Snake Head grinned at the big bird and used his knee to force Mourning Dove’s legs apart.
Second Day
I stand with my bare back against a rain-scented pillar of stone, my feet planted in the ruins of an abandoned house. Gray rock soars high above me. Fluffy Cloud People crowd the sky. I can feel their floating souls—as though clouds live in my heart.
How strange this freedom feels.
All my life I have believed in a wall between inside and outside. “Real” things only happened inside. I alone possessed true awareness. Everything outside had a shadow reality. Other people, the stars and animals, seemed vaguely alive, but not fully.
That wall was a womb that nourished my pride and allowed me to turn my head. To escape responsibility and relationships.
As I gaze across the endless undulating mountains that spread around me, I see a landscape without walls. A place of utter freedom.
But when I look down, I see carefully smoothed stones. What a fine mason she was, the woman who built this house. She hewed the gray stones to the size of her palm, then rubbed them together until they fit so snugly no mortar was necessary to keep the walls standing. She used the curved base of the pillar as her back wall and built out around it, constructing three fine rooms. One for her immediate family, one for storage, and one probably for elderly parents or grandparents.
She made walls outside.
I make walls inside.
I use my bare toe to flip over one of the fallen stones, and wonder …

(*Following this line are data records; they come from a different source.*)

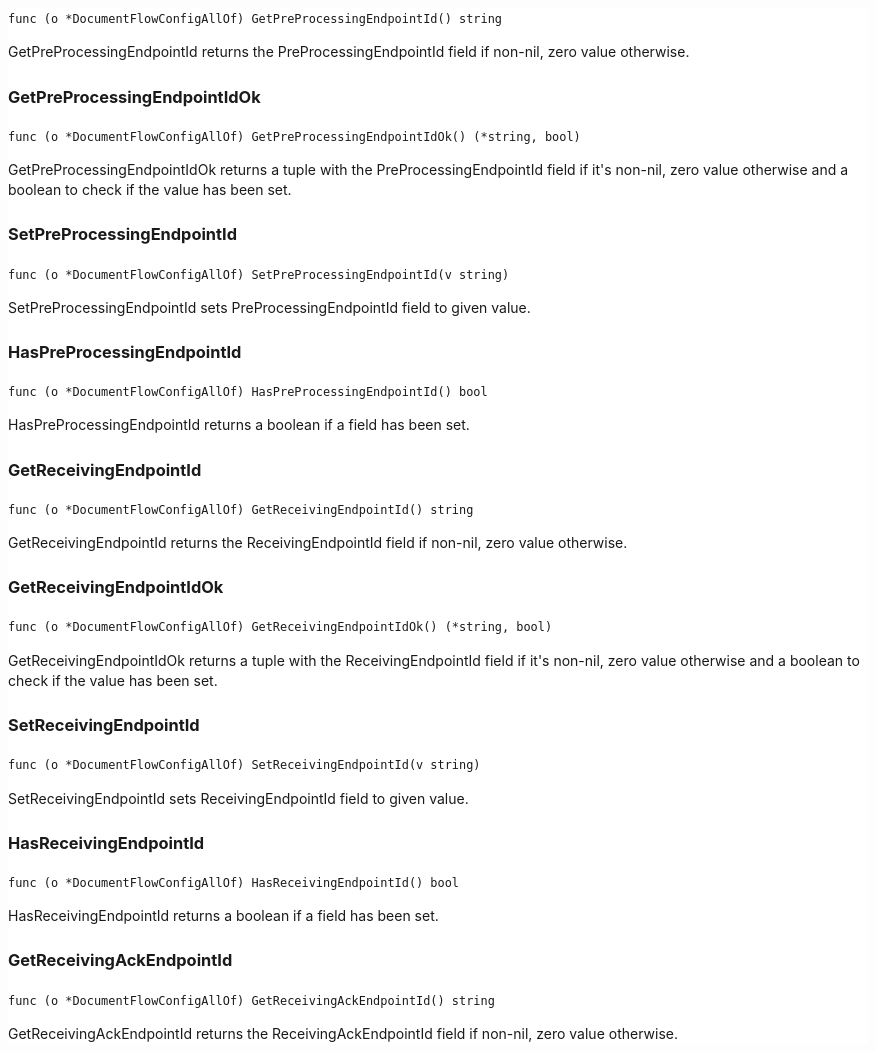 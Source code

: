 `func (o *DocumentFlowConfigAllOf) GetPreProcessingEndpointId() string`

GetPreProcessingEndpointId returns the PreProcessingEndpointId field if non-nil, zero value otherwise.

### GetPreProcessingEndpointIdOk

`func (o *DocumentFlowConfigAllOf) GetPreProcessingEndpointIdOk() (*string, bool)`

GetPreProcessingEndpointIdOk returns a tuple with the PreProcessingEndpointId field if it's non-nil, zero value otherwise
and a boolean to check if the value has been set.

### SetPreProcessingEndpointId

`func (o *DocumentFlowConfigAllOf) SetPreProcessingEndpointId(v string)`

SetPreProcessingEndpointId sets PreProcessingEndpointId field to given value.

### HasPreProcessingEndpointId

`func (o *DocumentFlowConfigAllOf) HasPreProcessingEndpointId() bool`

HasPreProcessingEndpointId returns a boolean if a field has been set.

### GetReceivingEndpointId

`func (o *DocumentFlowConfigAllOf) GetReceivingEndpointId() string`

GetReceivingEndpointId returns the ReceivingEndpointId field if non-nil, zero value otherwise.

### GetReceivingEndpointIdOk

`func (o *DocumentFlowConfigAllOf) GetReceivingEndpointIdOk() (*string, bool)`

GetReceivingEndpointIdOk returns a tuple with the ReceivingEndpointId field if it's non-nil, zero value otherwise
and a boolean to check if the value has been set.

### SetReceivingEndpointId

`func (o *DocumentFlowConfigAllOf) SetReceivingEndpointId(v string)`

SetReceivingEndpointId sets ReceivingEndpointId field to given value.

### HasReceivingEndpointId

`func (o *DocumentFlowConfigAllOf) HasReceivingEndpointId() bool`

HasReceivingEndpointId returns a boolean if a field has been set.

### GetReceivingAckEndpointId

`func (o *DocumentFlowConfigAllOf) GetReceivingAckEndpointId() string`

GetReceivingAckEndpointId returns the ReceivingAckEndpointId field if non-nil, zero value otherwise.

Do the stones in the hills crawl down at night to look at the enslaved stones? Do they howl, the way coyotes do, at dogs in cages?
Do the unfettered Cloud People howl at me?
Wind whimpers in my ears, bathing my face with the sweet fragrances of newborn flowers and grass.
I smile and gently pet the stones still imprisoned in the standing walls. Then I bend down and begin pulling them apart, one by one, breaking the stones loose … freeing them.
Seven
Buckthorn halted in the middle of the road on the crest of a low hill overlooking the canyon, and tried to catch his breath. Stumps of long-dead ponderosa pines covered the hill. With all of the building that had gone on over the past fifty sun cycles, the larger trees had been chopped down and laboriously carried to the towns and villages as roof supports for rooms or kivas. Even the branches were tied together and used as lintels for the windows.
As far as he could see, the slopes were barren of the big trees. The weather-grayed stumps looked melancholy, as if remembering the towering giants that had once shaded the slopes. Gray-and-white squirrels must have played there, and the deer lurked in those cool shadows. Even the duff had washed away to leave exposed yellow soil. Rivulets had begun to eat into the soil around the parched roots, cutting away at the last of their rotting memories.